Exercise:
Your task is to copy each line in the listing that includes the word "typename".

━━ Supplied material ━━

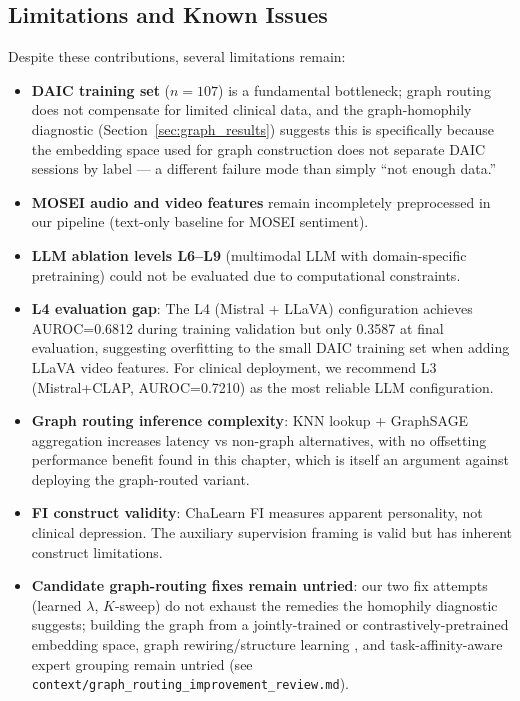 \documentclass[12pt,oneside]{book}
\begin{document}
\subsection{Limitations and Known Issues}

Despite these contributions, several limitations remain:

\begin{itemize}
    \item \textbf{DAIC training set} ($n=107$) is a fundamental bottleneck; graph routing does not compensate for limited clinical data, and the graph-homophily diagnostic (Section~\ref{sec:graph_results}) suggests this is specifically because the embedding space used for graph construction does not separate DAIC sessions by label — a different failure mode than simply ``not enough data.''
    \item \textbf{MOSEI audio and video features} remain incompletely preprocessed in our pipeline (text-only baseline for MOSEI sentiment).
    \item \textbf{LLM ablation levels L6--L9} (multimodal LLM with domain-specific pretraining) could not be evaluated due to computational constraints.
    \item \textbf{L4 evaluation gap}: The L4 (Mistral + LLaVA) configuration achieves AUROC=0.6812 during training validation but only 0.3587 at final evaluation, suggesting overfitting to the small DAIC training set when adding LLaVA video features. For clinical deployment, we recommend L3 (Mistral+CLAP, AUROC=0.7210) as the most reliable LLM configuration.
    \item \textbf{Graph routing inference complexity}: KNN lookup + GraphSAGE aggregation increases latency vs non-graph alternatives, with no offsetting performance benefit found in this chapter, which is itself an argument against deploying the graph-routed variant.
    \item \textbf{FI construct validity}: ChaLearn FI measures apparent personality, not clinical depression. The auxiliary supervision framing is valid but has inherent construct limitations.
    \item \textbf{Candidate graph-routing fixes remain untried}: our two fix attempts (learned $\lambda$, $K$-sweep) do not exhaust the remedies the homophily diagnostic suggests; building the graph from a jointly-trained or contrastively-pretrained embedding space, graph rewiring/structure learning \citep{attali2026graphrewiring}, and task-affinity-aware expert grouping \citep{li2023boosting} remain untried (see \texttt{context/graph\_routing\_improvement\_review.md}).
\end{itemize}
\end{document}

━━━
━━ Supplied material ━━

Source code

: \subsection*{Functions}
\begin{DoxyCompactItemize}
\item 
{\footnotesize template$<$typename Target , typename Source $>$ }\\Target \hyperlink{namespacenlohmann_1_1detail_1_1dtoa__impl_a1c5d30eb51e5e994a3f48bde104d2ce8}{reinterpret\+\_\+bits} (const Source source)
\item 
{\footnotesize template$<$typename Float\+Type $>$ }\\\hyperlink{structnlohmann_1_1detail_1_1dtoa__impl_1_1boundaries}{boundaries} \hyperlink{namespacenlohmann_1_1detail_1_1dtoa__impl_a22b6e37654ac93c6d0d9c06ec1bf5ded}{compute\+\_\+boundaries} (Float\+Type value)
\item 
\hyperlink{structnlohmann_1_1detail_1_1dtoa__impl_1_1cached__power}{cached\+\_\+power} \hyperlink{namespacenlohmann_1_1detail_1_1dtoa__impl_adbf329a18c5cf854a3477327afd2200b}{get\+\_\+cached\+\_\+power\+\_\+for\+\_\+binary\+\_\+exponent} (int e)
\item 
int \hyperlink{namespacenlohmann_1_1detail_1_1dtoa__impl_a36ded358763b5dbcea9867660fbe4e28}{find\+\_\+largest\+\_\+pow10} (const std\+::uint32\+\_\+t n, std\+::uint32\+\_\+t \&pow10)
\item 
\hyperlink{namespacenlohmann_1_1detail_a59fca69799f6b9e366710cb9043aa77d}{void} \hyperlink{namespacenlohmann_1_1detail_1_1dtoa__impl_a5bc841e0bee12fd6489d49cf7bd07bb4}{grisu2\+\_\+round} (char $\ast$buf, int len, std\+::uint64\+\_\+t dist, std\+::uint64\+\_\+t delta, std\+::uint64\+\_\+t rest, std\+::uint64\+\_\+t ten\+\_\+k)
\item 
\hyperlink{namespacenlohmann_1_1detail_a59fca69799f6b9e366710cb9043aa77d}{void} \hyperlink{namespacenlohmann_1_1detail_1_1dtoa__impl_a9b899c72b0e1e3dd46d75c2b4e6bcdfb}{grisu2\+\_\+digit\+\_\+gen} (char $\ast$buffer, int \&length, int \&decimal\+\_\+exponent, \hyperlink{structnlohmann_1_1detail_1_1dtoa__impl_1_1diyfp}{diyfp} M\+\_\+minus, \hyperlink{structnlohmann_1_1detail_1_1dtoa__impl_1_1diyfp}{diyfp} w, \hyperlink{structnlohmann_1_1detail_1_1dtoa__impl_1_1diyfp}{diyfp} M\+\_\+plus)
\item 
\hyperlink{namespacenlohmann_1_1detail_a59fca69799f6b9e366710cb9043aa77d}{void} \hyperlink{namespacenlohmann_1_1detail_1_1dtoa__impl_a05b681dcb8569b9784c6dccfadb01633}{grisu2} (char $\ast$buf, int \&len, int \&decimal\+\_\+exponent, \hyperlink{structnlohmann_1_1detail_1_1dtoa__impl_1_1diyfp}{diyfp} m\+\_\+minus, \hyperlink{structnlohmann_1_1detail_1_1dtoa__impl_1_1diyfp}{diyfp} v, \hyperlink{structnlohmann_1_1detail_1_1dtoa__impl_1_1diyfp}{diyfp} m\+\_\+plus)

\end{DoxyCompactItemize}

━━━

Result of this task:
{\footnotesize template$<$typename Target , typename Source $>$ }\\Target \hyperlink{namespacenlohmann_1_1detail_1_1dtoa__impl_a1c5d30eb51e5e994a3f48bde104d2ce8}{reinterpret\+\_\+bits} (const Source source)
{\footnotesize template$<$typename Float\+Type $>$ }\\\hyperlink{structnlohmann_1_1detail_1_1dtoa__impl_1_1boundaries}{boundaries} \hyperlink{namespacenlohmann_1_1detail_1_1dtoa__impl_a22b6e37654ac93c6d0d9c06ec1bf5ded}{compute\+\_\+boundaries} (Float\+Type value)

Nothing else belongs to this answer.